Five listed companies, including Zhejiang Jingsheng Mechanical and Electrical, predicted having the potential to at least nearly double their net profits in the first six months.
Zhejiang Jingsheng Mechanical and Electrical, a giant in the photovoltaic industry, forecast its net profit to surge between 70 percent and 100 percent year on year in the first six months, due to rising outlays on research and development.
Smart manufacturing now features on the company's production lines, reducing operational costs and improving work efficiency. Moreover, strengthened efforts on new product design and upgrading in tandem with stock option incentive plans sharpened technological competitiveness.
The company is testimony to Chinese businesses' ascent on the global value chain and the nation's economic restructuring.
China is moving toward an economy boosted by consumer spending, innovation and services, reducing reliance on investment and exports of low value-added goods, all helped by stronger efforts in innovation and research.
Chinese listed companies reported brisk profit growth in 2016, as they ramped up spending on research and development, with emerging sectors outperforming traditional industries.
Combined net profits from growth enterprises listed on the tech and emerging sector-heavy ChiNext board surged 36.7 percent in 2016, faster than the 4.3-percent growth from publicly traded companies on the two main bourses in Shanghai and Shenzhen, according to data from Choice.

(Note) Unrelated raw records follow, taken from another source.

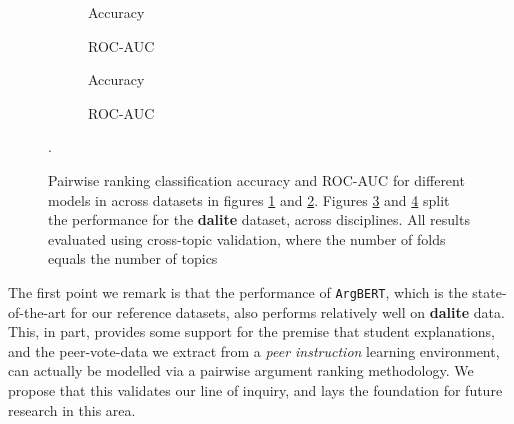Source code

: \documentclass[runningheads]{llncs}
\begin{document}
\begin{figure}
	\begin{subfigure}[t]{0.5\linewidth}
		\centering
		\scalebox{0.5}{}
		\caption{Accuracy}
		\label{fig:acc_cross_topic}
	\end{subfigure}%
	\qquad
	\begin{subfigure}[t]{0.5\linewidth}
		\centering
		\scalebox{0.5}{}
		\caption{ROC-AUC}
		\label{fig:AUC_cross_topic}
	\end{subfigure}
	\begin{subfigure}[t]{0.5\linewidth}
		\centering
		\scalebox{0.5}{}
		\caption{Accuracy}
		\label{fig:acc_dalite_cross_topic}
	\end{subfigure}%
	\qquad
	\begin{subfigure}[t]{0.5\linewidth}
		\centering
		\scalebox{0.5}{}
		\caption{ROC-AUC}
		\label{fig:AUC_dalite_cross_topic}
	\end{subfigure}
	\caption{Pairwise ranking classification accuracy and ROC-AUC for 
		different models in across datasets in figures 
		\ref{fig:acc_cross_topic} 
		and \ref{fig:AUC_cross_topic}. Figures \ref{fig:acc_dalite_cross_topic} 
		and 
		\ref{fig:AUC_dalite_cross_topic} split the performance for the 
		\textbf{dalite} dataset, across disciplines. All results evaluated 
		using 
		cross-topic validation, where the number of folds equals the number of 
		topics}.
	\label{fig:performance_cross_topic}
	
\end{figure}
The first point we remark is that the performance of \verb|ArgBERT|, which is 
the state-of-the-art for our reference datasets, also performs relatively well 
on \textbf{dalite} data.
This, in part, provides some support for the premise that student explanations, 
and the peer-vote-data we extract from a \textit{peer instruction} learning 
environment, can actually be modelled via a pairwise argument ranking 
methodology.
We propose that this validates our line of inquiry, and lays the foundation 
for future research in this area.
\end{document}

On a national scale, China's research and development expenditure rose 9.4 percent in 2016 year on year to 1.55 trillion yuan (about 228 billion U.S. dollars), accounting for 2.08 percent of gross domestic product in 2016, data from the National Bureau of Statistics (NBS) revealed.
Smart manufacturing and emerging sectors such as next-generation IT technology will embrace stellar growth in China over the next decade, and these sectors will all have complete supply chains that will attract massive investment, Guotai Junan Securities said in a report.
"China's transition to slower but structurally rebalanced growth continues," the World Bank said in a recent report.
China's economy expanded 6.7 percent in 2016, the slowest growth rate in over a quarter of a century, but tangible economic restructuring achievements are emerging.
However, some industry observers cautioned that the process of transferring technological innovation into successful products for listed companies would be a bumpy road, with a number of advanced economies striving to be front runners.
"Industrial upgrading and increasing productivity will take many years of reforms, instead of being achieved overnight," said Zhao Yuncheng, a senior official at the NBS.
Moreover, slightly tightened market liquidity and tougher supervision to ward off financial risk weighed on the performance of many listed companies, despite their surging profit growth.
China's benchmark Shanghai Composite Index edged down to 3,091.66 points Monday, from 3,135.92 points on January 3, the first trading day of the year. The ChiNext Index, China's board of growth enterprises, fell to 1,761.25 points from 1,963.26 points over the period.